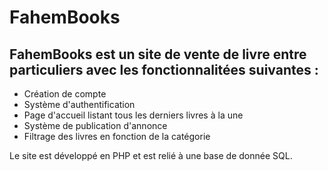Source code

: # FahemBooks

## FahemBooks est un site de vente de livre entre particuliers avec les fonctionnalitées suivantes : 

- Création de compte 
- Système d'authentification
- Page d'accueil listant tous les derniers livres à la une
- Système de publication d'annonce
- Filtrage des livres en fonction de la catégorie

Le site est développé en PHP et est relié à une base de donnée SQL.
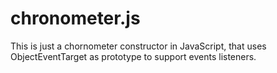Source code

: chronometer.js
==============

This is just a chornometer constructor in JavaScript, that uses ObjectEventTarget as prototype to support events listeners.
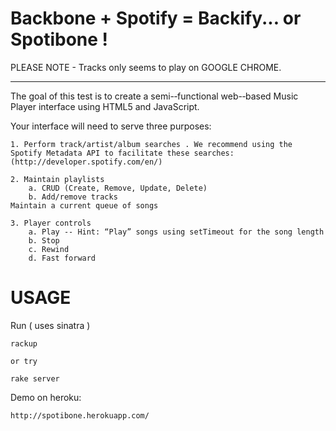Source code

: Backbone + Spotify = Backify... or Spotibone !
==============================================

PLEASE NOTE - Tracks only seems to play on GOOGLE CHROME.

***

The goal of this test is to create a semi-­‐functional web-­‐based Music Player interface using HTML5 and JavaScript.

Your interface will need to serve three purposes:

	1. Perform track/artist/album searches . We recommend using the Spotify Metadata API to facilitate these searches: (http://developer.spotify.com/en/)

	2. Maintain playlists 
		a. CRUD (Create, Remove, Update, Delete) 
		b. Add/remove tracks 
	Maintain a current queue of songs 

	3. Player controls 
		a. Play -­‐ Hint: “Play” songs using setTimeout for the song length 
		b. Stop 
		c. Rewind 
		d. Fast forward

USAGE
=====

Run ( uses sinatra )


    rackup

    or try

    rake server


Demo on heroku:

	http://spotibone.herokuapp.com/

_____

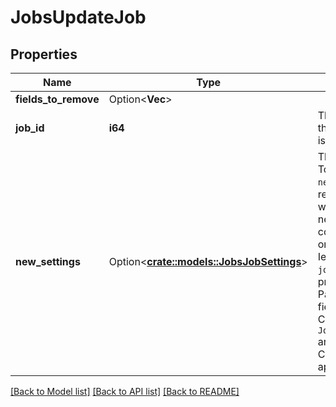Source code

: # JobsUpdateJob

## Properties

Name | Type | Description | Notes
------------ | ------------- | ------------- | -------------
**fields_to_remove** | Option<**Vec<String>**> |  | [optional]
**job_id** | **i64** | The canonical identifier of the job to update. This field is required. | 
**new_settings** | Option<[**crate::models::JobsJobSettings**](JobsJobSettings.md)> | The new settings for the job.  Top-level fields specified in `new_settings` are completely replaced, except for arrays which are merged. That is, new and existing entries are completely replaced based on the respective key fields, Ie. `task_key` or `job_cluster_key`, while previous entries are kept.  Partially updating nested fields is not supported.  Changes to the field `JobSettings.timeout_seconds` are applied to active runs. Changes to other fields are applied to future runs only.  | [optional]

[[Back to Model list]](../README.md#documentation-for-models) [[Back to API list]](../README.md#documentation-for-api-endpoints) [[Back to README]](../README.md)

_____

What the task requires:
Return solely the number of lines in the data that include the word "Maintain".

Exercise output:
2